Patent application title: DIRECT SIDE POUR RISER SLEEVE
Inventors:
Carlos M. Leon (Brookfield, IL, US)
John Pirelli (Waukesha, IL, US)
Assignees:
International Engine Intellectual Property Company LLC
IPC8 Class: AB22D4150FI
USPC Class:
222591
Class name: Dispensing molten metal dispensing
Publication date: 2011-12-22
Patent application number: 20110309115
Abstract:
A direct side pour riser sleeve (10) for receiving molten metal from a
pouring basin (34) includes a generally cylindrical body (12) having an
exterior side surface (14) and an interior surface (24). Both of the
surfaces (14, 24) generally circumscribe a centerline axis (CL). The body
(12) has a top surface (16) configured to receive the pouring basin (34)
and a bottom surface (18) configured to be received in the drag portion
of the mold (48). The riser sleeve (10) also includes a pouring passage
(22) extending from the top surface (16) and that is defined by the
interior surface (24). The pouring passage (22) is configured to receive
the molten metal from the pouring basin (34). A taper portion (46) is
located on the exterior side surface (14) and has a decreasing diameter
towards the bottom surface (18).Claims:
1) A direct side pour riser sleeve for receiving molten metal from a
pouring basin, the riser sleeve being received in a drag portion of a
mold, the riser sleeve comprising: a generally cylindrical body having an
exterior side surface and an interior surface, both surfaces generally
circumscribing a centerline axis, the body having a top surface
configured to receive the pouring basin and a bottom surface configured
to be received in the drag portion of the mold; a pouring passage
extending from the top surface and defined by the interior surface, the
pouring passage configured to receive the molten metal from the pouring
basin; and a taper portion on the exterior side surface, the taper
portion having a decreasing diameter towards the bottom surface.
2) The riser sleeve of claim 1 wherein the pouring passage further comprises an upper chamber extending from the top surface, and a lower chamber in downstream fluid communication from the upper chamber.
3) The riser sleeve of claim 2 further comprising a filter disposed between the upper chamber and the lower chamber.
4) The riser sleeve of claim 3 further comprising at least one contact hole through the body from the exterior side surface to the interior surface, the contact hole being in fluid communication with the lower chamber.
5) The riser sleeve of claim 1 further comprising at least one contact hole through the body from the exterior side surface to the interior surface, the contact hole being in fluid communication with the pouring passage.
6) The riser sleeve of claim 5 wherein the at least one contact hole extends from the bottom surface along the exterior side surface.
7) The riser sleeve of claim 1 further comprising a filter disposed in the pouring passage generally centrally along the length of the body.

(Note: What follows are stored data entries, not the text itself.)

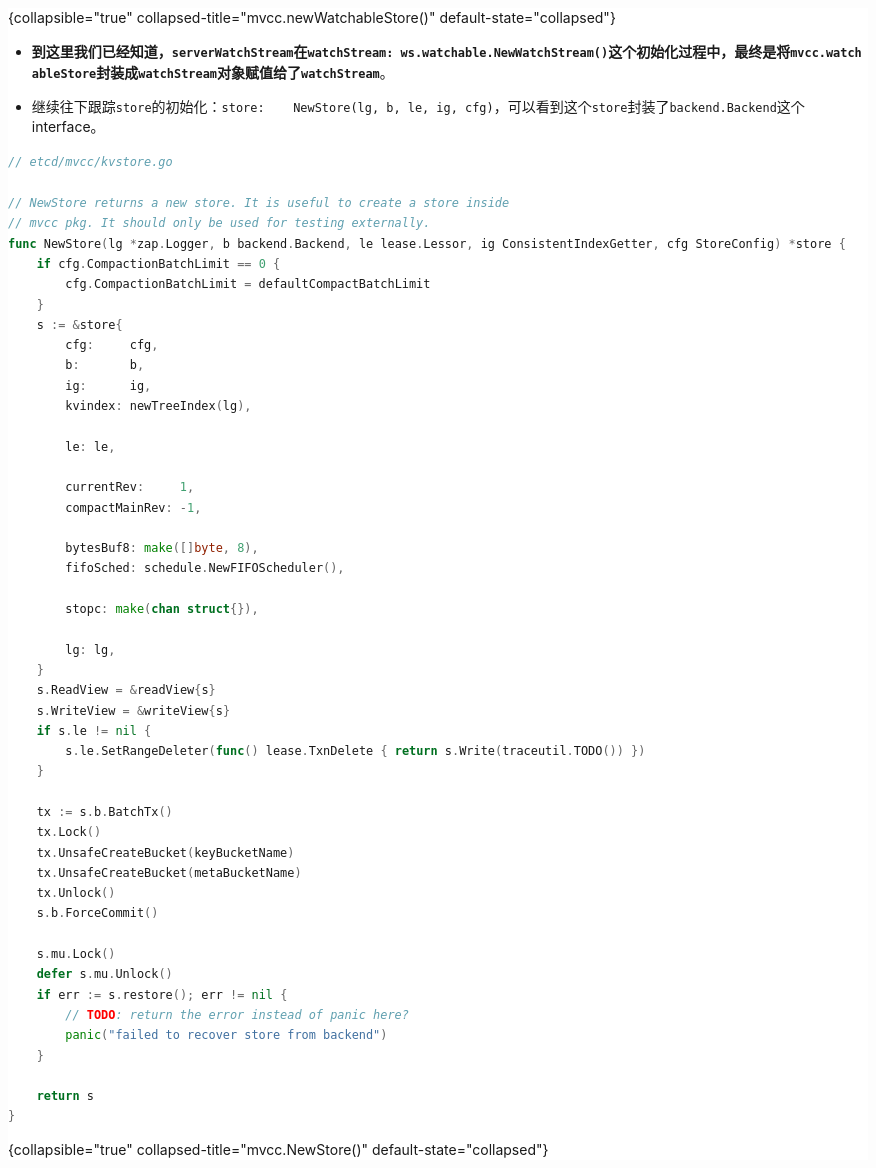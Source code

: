 {collapsible="true" collapsed-title="mvcc.newWatchableStore()" default-state="collapsed"}

- **到这里我们已经知道，`serverWatchStream`在`watchStream: ws.watchable.NewWatchStream()`这个初始化过程中，最终是将`mvcc.watchableStore`封装成`watchStream`对象赋值给了`watchStream`**。

- 继续往下跟踪`store`的初始化：`store:    NewStore(lg, b, le, ig, cfg)`，可以看到这个`store`封装了`backend.Backend`这个interface。

```Go
// etcd/mvcc/kvstore.go

// NewStore returns a new store. It is useful to create a store inside
// mvcc pkg. It should only be used for testing externally.
func NewStore(lg *zap.Logger, b backend.Backend, le lease.Lessor, ig ConsistentIndexGetter, cfg StoreConfig) *store {
	if cfg.CompactionBatchLimit == 0 {
		cfg.CompactionBatchLimit = defaultCompactBatchLimit
	}
	s := &store{
		cfg:     cfg,
		b:       b,
		ig:      ig,
		kvindex: newTreeIndex(lg),

		le: le,

		currentRev:     1,
		compactMainRev: -1,

		bytesBuf8: make([]byte, 8),
		fifoSched: schedule.NewFIFOScheduler(),

		stopc: make(chan struct{}),

		lg: lg,
	}
	s.ReadView = &readView{s}
	s.WriteView = &writeView{s}
	if s.le != nil {
		s.le.SetRangeDeleter(func() lease.TxnDelete { return s.Write(traceutil.TODO()) })
	}

	tx := s.b.BatchTx()
	tx.Lock()
	tx.UnsafeCreateBucket(keyBucketName)
	tx.UnsafeCreateBucket(metaBucketName)
	tx.Unlock()
	s.b.ForceCommit()

	s.mu.Lock()
	defer s.mu.Unlock()
	if err := s.restore(); err != nil {
		// TODO: return the error instead of panic here?
		panic("failed to recover store from backend")
	}

	return s
}
```
{collapsible="true" collapsed-title="mvcc.NewStore()" default-state="collapsed"}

8) A direct side pour riser sleeve for receiving molten metal from a pouring basin, the riser sleeve providing fluid communication for molten metal to a casting cavity, the riser sleeve comprising: a generally cylindrical body having an exterior side surface and an interior surface, both surfaces generally circumscribing a centerline axis, the body having a top surface configured to receive the pouring basin and a bottom surface opposite of the top surface; a pouring passage extending from the top surface and defined by the interior surface, the pouring passage configured to receive the molten metal from the pouring basin; and at least one contact hole through the body from the exterior side surface to the interior surface, the contact hole being in fluid communication with the pouring passage and the casting cavity, wherein the molten metal flows in a direction generally transverse to the centerline axis at the contact hole.
9) The riser sleeve of claim 8 further comprising a taper portion on the exterior side surface, the taper portion having a decreasing diameter towards the bottom surface.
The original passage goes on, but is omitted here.